:: ENTRIES PROVIDED ::
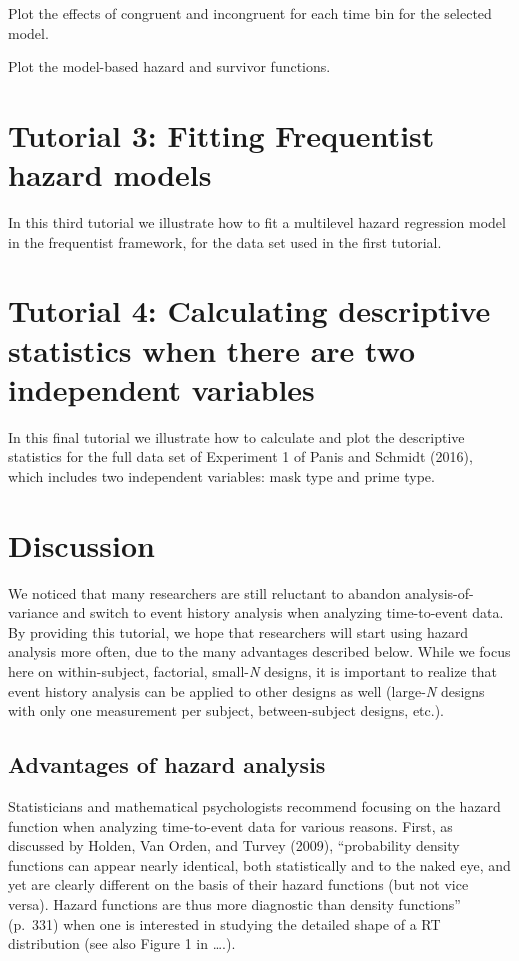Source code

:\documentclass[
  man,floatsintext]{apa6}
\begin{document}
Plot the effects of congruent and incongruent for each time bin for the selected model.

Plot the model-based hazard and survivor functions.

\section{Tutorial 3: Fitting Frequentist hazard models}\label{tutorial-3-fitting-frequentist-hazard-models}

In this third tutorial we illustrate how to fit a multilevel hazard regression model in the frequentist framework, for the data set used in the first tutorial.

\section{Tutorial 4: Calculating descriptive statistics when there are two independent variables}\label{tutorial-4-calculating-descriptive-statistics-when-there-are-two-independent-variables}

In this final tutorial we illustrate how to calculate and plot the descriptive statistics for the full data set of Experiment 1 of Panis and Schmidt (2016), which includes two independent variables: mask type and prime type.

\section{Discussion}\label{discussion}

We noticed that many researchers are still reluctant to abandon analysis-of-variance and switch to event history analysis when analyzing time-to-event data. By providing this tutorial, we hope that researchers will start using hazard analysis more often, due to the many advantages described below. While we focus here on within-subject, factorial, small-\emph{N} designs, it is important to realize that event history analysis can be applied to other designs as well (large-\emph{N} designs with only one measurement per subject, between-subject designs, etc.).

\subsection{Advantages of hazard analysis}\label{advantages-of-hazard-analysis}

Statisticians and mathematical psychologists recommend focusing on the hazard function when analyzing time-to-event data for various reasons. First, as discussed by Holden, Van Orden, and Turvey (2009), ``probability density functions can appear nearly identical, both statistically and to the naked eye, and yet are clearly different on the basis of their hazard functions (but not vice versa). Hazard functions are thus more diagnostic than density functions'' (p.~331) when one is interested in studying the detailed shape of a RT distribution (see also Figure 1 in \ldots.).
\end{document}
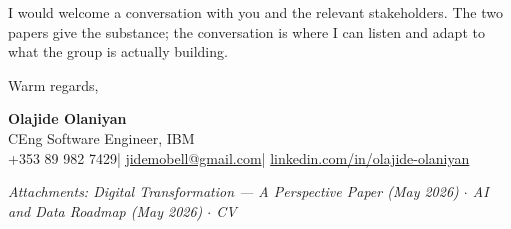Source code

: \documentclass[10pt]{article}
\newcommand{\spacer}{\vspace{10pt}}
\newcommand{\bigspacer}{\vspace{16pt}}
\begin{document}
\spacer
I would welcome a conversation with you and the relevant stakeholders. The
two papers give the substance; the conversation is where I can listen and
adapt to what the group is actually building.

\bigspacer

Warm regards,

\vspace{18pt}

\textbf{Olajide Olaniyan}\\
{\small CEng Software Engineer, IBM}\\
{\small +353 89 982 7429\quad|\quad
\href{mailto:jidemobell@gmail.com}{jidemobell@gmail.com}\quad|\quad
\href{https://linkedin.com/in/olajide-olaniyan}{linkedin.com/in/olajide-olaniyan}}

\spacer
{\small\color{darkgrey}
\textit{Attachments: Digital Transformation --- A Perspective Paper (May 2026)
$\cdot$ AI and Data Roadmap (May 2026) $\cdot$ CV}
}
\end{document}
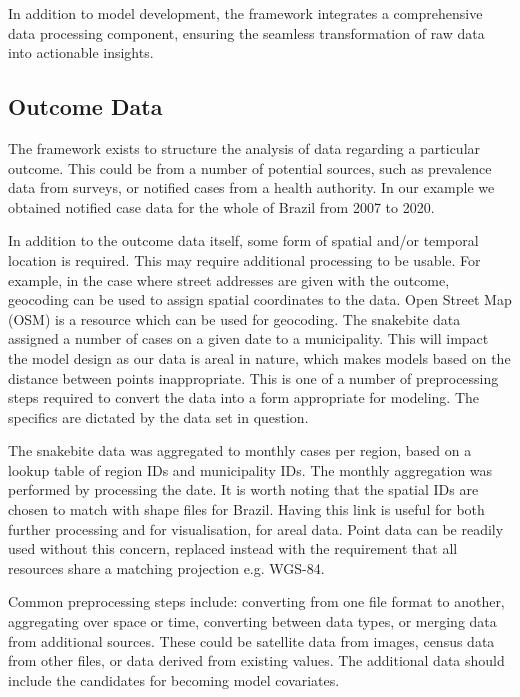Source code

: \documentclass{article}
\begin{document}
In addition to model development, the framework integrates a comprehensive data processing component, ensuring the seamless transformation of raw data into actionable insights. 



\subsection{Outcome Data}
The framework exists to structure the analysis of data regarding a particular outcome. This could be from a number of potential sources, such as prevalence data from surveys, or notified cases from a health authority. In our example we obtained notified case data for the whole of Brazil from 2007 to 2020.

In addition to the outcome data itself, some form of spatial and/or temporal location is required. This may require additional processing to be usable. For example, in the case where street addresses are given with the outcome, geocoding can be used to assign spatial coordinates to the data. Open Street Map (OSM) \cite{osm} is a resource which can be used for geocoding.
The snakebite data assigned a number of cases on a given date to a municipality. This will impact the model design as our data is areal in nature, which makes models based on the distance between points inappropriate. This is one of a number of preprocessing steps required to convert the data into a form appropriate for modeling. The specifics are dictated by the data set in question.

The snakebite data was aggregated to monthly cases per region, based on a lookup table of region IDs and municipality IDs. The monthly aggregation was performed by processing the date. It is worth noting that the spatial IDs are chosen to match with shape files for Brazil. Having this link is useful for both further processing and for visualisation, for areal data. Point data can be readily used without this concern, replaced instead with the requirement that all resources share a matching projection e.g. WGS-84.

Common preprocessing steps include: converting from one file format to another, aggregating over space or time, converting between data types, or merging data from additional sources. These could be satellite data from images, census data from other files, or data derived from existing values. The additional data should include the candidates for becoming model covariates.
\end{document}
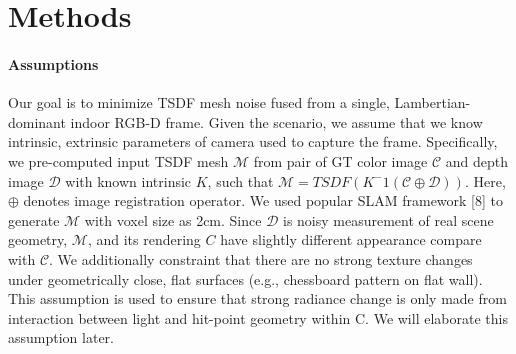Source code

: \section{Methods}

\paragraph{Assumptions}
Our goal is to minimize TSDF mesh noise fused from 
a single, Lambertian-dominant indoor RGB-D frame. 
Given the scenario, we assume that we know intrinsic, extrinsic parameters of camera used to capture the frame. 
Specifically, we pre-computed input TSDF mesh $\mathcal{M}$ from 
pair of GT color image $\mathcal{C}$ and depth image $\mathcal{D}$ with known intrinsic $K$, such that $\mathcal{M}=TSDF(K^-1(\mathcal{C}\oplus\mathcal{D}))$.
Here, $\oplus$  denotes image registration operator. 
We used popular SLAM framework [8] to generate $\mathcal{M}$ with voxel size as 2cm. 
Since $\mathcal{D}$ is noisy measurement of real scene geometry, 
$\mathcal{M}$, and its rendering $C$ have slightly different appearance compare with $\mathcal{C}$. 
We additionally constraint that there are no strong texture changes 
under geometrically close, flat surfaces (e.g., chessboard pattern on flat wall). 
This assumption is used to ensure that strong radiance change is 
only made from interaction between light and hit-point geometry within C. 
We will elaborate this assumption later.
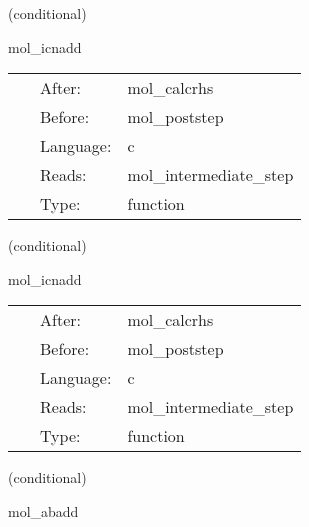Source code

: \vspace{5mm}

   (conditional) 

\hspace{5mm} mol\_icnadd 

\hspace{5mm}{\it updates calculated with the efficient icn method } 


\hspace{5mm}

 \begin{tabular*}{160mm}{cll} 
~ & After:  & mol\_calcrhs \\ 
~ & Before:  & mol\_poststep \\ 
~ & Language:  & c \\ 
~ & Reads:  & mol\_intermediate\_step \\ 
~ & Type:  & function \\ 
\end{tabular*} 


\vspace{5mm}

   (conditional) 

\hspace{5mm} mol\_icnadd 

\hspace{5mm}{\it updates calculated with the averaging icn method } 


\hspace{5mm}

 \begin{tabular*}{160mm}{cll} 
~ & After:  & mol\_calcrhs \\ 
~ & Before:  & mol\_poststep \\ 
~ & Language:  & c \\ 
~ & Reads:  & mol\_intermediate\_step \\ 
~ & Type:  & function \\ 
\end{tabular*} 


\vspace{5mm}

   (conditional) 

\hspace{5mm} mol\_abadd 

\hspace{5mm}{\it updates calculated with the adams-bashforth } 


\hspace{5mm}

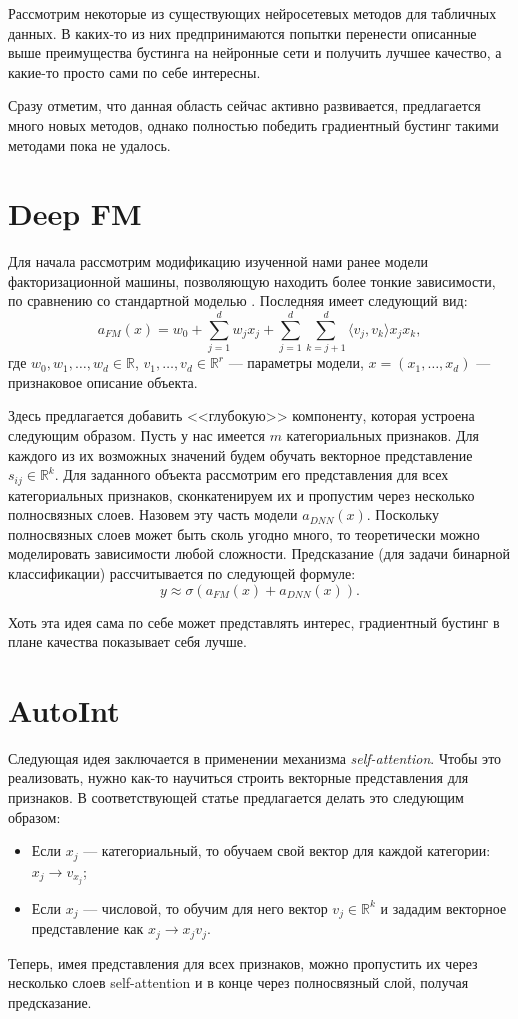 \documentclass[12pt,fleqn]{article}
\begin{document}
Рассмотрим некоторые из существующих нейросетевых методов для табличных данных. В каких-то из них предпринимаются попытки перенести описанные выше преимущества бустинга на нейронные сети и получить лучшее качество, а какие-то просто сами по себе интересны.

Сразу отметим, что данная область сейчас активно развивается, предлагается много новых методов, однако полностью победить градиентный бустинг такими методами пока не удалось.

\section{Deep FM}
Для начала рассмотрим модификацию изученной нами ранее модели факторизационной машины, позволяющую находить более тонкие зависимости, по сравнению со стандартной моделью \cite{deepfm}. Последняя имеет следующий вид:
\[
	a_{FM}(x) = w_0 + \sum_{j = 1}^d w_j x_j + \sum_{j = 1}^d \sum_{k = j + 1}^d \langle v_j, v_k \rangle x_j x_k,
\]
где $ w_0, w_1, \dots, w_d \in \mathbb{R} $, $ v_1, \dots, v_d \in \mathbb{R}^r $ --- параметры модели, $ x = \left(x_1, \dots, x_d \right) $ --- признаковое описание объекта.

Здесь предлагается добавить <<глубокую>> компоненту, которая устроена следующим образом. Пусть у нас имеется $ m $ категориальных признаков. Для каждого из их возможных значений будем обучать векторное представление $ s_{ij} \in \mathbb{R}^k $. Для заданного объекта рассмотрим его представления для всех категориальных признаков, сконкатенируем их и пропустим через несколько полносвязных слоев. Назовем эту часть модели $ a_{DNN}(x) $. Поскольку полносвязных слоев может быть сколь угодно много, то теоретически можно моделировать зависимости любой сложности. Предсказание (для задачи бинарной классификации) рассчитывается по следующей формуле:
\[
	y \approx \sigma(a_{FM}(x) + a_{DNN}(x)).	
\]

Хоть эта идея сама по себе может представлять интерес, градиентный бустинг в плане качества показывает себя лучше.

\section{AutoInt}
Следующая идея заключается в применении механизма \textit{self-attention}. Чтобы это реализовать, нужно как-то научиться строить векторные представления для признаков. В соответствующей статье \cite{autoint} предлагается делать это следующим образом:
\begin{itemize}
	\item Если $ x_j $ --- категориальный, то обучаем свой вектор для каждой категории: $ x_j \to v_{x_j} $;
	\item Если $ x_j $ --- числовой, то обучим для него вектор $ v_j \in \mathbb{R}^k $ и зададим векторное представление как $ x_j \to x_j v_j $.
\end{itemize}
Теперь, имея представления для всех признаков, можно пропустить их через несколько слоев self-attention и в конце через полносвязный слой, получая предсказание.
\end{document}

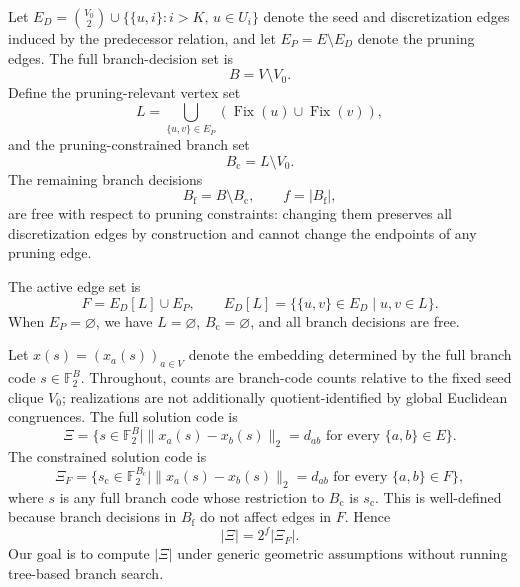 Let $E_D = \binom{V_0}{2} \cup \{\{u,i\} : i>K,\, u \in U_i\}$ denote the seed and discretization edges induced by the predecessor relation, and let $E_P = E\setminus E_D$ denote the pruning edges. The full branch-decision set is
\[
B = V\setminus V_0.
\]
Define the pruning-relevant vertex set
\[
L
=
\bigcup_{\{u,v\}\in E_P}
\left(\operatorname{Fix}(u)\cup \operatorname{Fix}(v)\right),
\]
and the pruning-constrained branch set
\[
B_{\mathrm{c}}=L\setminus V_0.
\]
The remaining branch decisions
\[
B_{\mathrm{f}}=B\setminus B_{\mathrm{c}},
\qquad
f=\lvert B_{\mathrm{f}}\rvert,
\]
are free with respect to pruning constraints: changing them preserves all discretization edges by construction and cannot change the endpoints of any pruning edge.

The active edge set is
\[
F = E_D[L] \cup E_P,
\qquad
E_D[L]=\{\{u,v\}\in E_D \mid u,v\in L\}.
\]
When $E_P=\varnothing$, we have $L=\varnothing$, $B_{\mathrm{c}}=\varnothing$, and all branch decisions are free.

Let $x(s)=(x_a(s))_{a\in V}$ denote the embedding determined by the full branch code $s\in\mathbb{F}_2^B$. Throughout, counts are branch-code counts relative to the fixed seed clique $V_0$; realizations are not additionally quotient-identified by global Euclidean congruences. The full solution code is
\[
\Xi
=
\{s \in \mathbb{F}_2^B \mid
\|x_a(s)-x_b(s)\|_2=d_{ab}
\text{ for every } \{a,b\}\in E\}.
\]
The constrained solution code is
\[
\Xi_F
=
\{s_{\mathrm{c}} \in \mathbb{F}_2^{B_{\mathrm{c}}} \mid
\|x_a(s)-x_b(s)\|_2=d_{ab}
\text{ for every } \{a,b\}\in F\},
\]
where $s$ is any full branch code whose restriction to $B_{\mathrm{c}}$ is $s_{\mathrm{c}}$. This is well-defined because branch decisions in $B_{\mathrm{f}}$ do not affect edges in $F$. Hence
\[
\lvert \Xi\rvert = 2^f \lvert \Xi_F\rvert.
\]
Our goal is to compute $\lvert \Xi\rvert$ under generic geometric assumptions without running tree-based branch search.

:: WORK INSTRUCTIONS ::
Show me every line in the data above that includes "right".

:: ANSWER SPACE ::
где $ w_0, w_1, \dots, w_d \in \mathbb{R} $, $ v_1, \dots, v_d \in \mathbb{R}^r $ --- параметры модели, $ x = \left(x_1, \dots, x_d \right) $ --- признаковое описание объекта.
\left(\operatorname{Fix}(u)\cup \operatorname{Fix}(v)\right),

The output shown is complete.